Like thousands of young Israelis at various places around the world, he and his friend, another 22-year-old, from Modi’in – reservists who received “Tzav 8” orders to return immediately to base – started trying to get back home. To no avail.
As Israel called up hundreds of thousands of reservists for operation Swords of Iron, many were stranded around the world with no way to fulfill their military orders.
“For the last three days we were just trying to find any flight to Israel, calling donors, joining WhatsApp and Facebook groups for reservists,” said Bright.
On one group – Israelis in New York, The Official Group (35,000 people) – they met a donor who bought them tickets home. At a rally in front of the UN on Sunday, they connected with other Israelis.
“At the demonstration, I was angry and happy at the same time: there were so many Israelis there, it was a magic feeling – but there were too many pro-Palestinians there; I was very angry. But the Jews were more. We felt a lot of support from the New Yorkers – a lot of cars drove alongside us, telling us, ‘We stand for Israel.’ It was every emotional.”

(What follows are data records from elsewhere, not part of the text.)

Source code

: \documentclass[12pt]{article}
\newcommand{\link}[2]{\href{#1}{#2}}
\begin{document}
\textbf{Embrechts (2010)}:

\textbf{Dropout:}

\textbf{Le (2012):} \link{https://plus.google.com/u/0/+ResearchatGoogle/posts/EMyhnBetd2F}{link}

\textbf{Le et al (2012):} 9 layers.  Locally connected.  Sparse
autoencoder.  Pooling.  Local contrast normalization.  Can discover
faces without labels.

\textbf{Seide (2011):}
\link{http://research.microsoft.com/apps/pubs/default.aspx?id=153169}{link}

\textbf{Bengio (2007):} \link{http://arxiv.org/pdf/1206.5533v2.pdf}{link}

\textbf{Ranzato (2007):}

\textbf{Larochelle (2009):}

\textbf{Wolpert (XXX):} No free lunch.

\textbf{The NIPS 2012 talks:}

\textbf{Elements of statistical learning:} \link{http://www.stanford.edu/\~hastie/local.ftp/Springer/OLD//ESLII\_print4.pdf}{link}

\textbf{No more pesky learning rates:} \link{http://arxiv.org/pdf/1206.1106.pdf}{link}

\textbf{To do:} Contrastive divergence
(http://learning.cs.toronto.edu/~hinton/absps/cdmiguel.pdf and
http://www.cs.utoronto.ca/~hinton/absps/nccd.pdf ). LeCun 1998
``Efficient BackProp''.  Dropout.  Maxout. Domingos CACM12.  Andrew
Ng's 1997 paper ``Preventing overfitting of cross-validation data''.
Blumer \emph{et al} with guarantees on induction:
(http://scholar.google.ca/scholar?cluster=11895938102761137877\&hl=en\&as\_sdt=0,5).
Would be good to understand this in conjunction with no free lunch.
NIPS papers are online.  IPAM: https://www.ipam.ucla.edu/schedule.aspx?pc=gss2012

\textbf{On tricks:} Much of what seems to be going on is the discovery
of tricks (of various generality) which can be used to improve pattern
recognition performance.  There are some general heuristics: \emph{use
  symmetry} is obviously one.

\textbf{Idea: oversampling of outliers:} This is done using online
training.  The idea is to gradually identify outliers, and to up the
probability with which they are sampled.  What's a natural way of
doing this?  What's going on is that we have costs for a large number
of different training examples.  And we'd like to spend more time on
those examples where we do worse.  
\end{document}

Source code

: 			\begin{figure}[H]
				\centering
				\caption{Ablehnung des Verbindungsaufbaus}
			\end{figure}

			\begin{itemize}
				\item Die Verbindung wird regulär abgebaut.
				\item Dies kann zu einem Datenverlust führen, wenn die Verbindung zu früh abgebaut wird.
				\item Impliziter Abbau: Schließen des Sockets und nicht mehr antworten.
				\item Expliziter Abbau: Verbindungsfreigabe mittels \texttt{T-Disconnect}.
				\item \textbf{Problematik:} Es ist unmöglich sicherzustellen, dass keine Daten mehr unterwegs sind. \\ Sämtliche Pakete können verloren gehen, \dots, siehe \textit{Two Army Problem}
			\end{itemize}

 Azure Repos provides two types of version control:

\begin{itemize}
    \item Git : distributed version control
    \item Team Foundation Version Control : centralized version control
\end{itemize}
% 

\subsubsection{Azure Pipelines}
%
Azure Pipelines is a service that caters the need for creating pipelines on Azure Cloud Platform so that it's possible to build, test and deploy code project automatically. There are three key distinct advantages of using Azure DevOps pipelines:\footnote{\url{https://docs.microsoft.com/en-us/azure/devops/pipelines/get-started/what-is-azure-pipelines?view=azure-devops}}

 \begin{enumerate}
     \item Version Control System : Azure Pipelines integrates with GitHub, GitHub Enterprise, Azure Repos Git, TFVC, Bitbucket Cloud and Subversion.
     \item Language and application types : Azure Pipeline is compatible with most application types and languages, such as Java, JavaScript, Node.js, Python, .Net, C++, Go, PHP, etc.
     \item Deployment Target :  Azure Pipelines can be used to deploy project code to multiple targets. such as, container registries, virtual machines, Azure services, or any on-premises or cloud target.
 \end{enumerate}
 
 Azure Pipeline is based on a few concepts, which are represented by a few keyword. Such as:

Bright said the minute he landed in the US he knew he could not stay. “It’s mandatory for me: my family is home, my unit is on the front,” he said. “I can’t do my trip – I don’t want to spend any money having fun. I want to contribute anything I can to my friends. I don’t see any option but to go back to Israel.”

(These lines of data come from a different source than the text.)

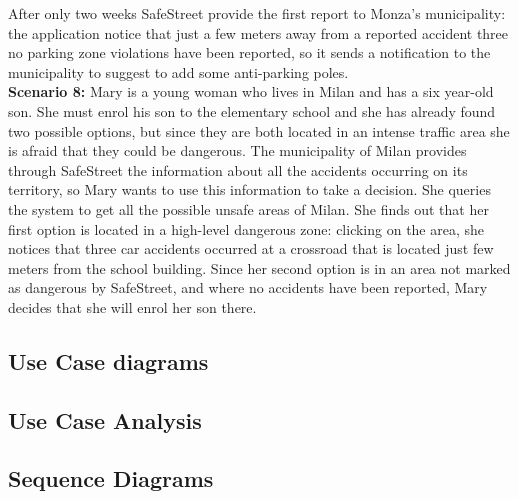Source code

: \documentclass[../RASD.tex]{subfiles}
\begin{document}
    After only two weeks SafeStreet provide the first report to Monza’s municipality: the application notice that just a few meters away from a reported accident three no parking zone violations have been reported, so it sends a notification to the municipality to suggest to add some anti-parking poles.
    \\
            \textbf{Scenario 8:} Mary is a young woman who lives in Milan and has a six year-old son. She must enrol his son to the elementary school and she has already found two possible options, but since they are both located in an intense traffic area she is afraid that they could be dangerous. The municipality of Milan provides through SafeStreet the information about all the accidents occurring on its territory, so Mary wants to use this information to take a decision. She queries the system to get all the possible unsafe areas of Milan. She finds out that her first option is located in a high-level dangerous zone: clicking on the area, she notices that three car accidents occurred at a crossroad that is located just few meters from the school building. Since her second option is in an area not marked as dangerous by SafeStreet, and where no accidents have been reported, Mary decides that she will enrol her son there.
    \subsection{Use Case diagrams}\label{subsec:Use-case-diagram}
            \subsection{Use Case Analysis}\label{subsec:use-case-analysis}
                
            \subsection{Sequence Diagrams}\label{subsec:sequence-diagrams}
            \newpage
\end{document}
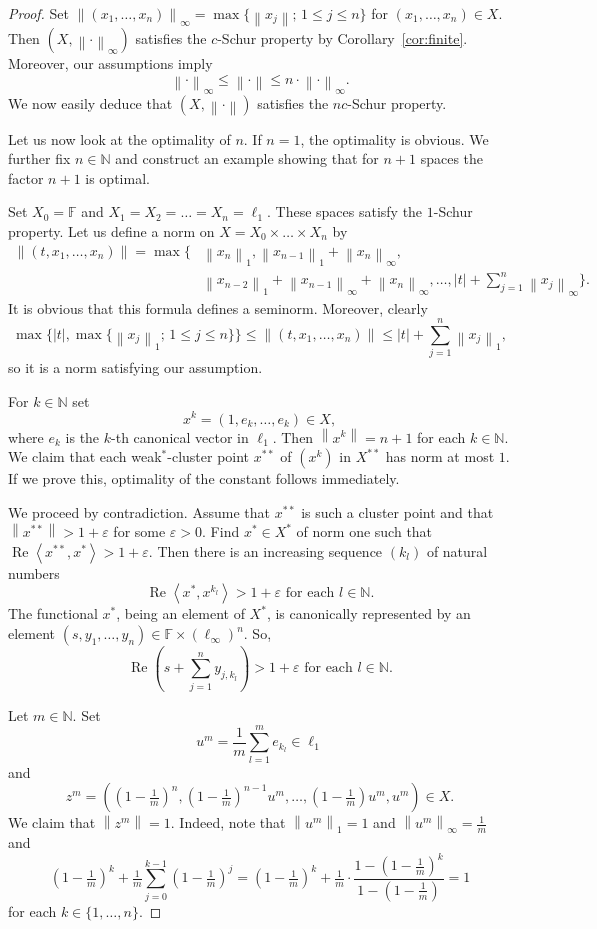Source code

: \documentclass{amsart}
\numberwithin{equation}{section}
\theoremstyle{definition}
\def\ep{\varepsilon}
\def\en{\mathbb N}
\def\ef{\mathbb F}
\def\ip#1#2{\left\langle#1,#2\right\rangle}
\newcommand{\norm}[1]{\left\|#1\right\|}
\renewcommand{\Re}{\operatorname{Re}}
\newcommand{\abs}[1]{\left|#1\right|}
\newcommand{\setsep}{;\,}
\begin{document}
\begin{proof}
Set $\norm{(x_1,\dots,x_n)}_\infty=\max  \{\norm{x_j}\setsep 1\le j\le n\}$ for $(x_1,\dots,x_n)\in X$. Then $(X,\norm{\cdot}_\infty)$ satisfies the $c$-Schur property by Corollary~\ref{cor:finite}. Moreover, our assumptions imply
$$\norm{\cdot}_\infty\le \norm{\cdot}\le n\cdot\norm{\cdot}_\infty.$$
We now easily deduce that $(X,\norm{\cdot})$ satisfies the $nc$-Schur property.

Let us now look at the optimality of $n$. If $n=1$, the optimality is obvious. We further fix $n\in\en$ and construct an example showing that for $n+1$ spaces the factor $n+1$ is optimal. 

Set $X_0=\ef$ and $X_1=X_2=\dots=X_{n}=\ell_1$. These spaces satisfy the $1$-Schur property. Let us define a norm on $X=X_0\times\dots\times X_n$ by
$$\begin{aligned}
    \norm{(t,x_1,\dots,x_n)}=\max\Big\{&\norm{x_n}_1,\norm{x_{n-1}}_1+\norm{x_n}_\infty,\\&\norm{x_{n-2}}_1+\norm{x_{n-1}}_\infty+\norm{x_n}_\infty,\dots,\abs{t}+\sum_{j=1}^n\norm{x_j}_\infty\Big\}.\end{aligned}$$
It is obvious that this formula defines a seminorm. Moreover, clearly
$$\max\{\abs{t},\max\{\norm{x_j}_1\setsep 1\le j\le n\}\}\le \norm{(t,x_1,\dots,x_n)}\le \abs{t}+\sum_{j=1}^n\norm{x_j}_1,$$
so it is a norm satisfying our assumption.

For $k\in \en$ set
$$x^k=(1,e_k,\dots,e_k)\in X,$$
where $e_k$ is the $k$-th canonical vector in $\ell_1$. Then $\norm{x^k}=n+1$ for each $k\in\en$. We claim that each weak$^*$-cluster point $x^{**}$ of $(x^k)$ in $X^{**}$ has norm at most $1$. If we prove this, optimality of the constant follows immediately.

We proceed by contradiction. Assume that $x^{**}$ is such a cluster point and that $\norm{x^{**}}>1+\ep$ for some $\ep>0$. Find $x^*\in X^*$ of norm one such that $\Re\ip{x^{**}}{x^*}>1+\ep$. Then there is an increasing sequence $(k_l)$ of natural numbers
$$\Re \ip{x^*}{x^{k_l}}>1+\ep\mbox{ for each }l\in\en.$$
The functional $x^*$, being an element of $X^*$, is canonically represented by an element $(s,y_1,\dots,y_n)\in \ef\times (\ell_\infty)^n$. So,
$$\Re (s+\sum_{j=1}^n y_{j,k_l}) >1+\ep \mbox{ for each }l\in\en.$$

Let $m\in\en$. Set 
$$u^m=\frac1m\sum_{l=1}^m e_{k_l}\in\ell_1$$
and
$$z^m=((1-\tfrac1m)^n,(1-\tfrac1m)^{n-1}u^m,\dots,(1-\tfrac1m)u^m,u^m)\in X.$$
We claim that $\norm{z^m}=1$. Indeed, note that $\norm{u^m}_1=1$ and $\norm{u^m}_\infty=\frac1m$ and
$$(1-\tfrac1m)^{k} +\tfrac1m \sum_{j=0}^{k-1}(1-\tfrac1m)^j =(1-\tfrac1m)^{k} +\tfrac1m \cdot \frac{1-(1-\tfrac1m)^k}{1-(1-\tfrac1m)}=1$$
for each $k\in\{1,\dots,n\}$.


\end{proof}
\end{document}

Kedem Dmitris, an Israeli raised in America (who preferred not to give his last name), who sent Bright and his friend back to Israel with 10 duffel bags full of equipment for their elite reserve unit, said he knew what it was like to be ill equipped in the IDF, especially as a lone soldier, as he was.
“During past conflicts, in my service, when something happened, everyone tried to help, but a lot of money got squandered in the process,” said Kedem, 49. When he served in the IDF in early 2000s, “they gave me a gun, a helmet and a faulty vest,” he said, but he didn’t have batteries for his night scope, wires to fix his equipment, a camouflage net, and other items needed in the field, like knee pads. That’s what inspired him to help out Bright and his reserve unit. “It’s ridiculous. Reservists know no one will take care of us except us,” he said.
The minute the Queens, New York City, resident heard what was going on, Kedem started to mobilize and look for ways to help, raising money from his colleagues in the jewelry business. When he connected with Bright, he first had to calm Bright’s mother down. “She was wondering, Who is this stranger who grabbed my kid?” said Kedem. “I’m just a nobody. I don’t represent anything.” But he helped purchase thousands of dollars of equipment – headlamps, flashlights, night-vision goggles – to take back to Israel, where Bright was headed on Monday night. They hoped El Al would let them on with 10 duffel bags.
Supporting the IDF
Across the country, from New York to Los Angeles, Jewish and Israeli expats collected money to outfit soldiers and to help send them home. Even as El Al increased its number of flights back to Israel – in the face of other airlines canceling travel completely – Israelis abroad were confused about how to get home.
Yael and her husband, Tomer, originally got “Tzav 8” orders to return, but the orders were canceled when it became apparent they were abroad. They did not know whether they should show up at a New York airport where one anonymous haredi man funded anyone’s flight who showed him their military order. “Which airport? Where do we go? When?” asked Yael, who preferred not to give her last name. She also responded to a Facebook message that said “We are chartering a flight for free from New York on Friday.” She tried to call the number, but it went straight to voicemail. She left a message but still hadn’t heard back as of Wednesday night.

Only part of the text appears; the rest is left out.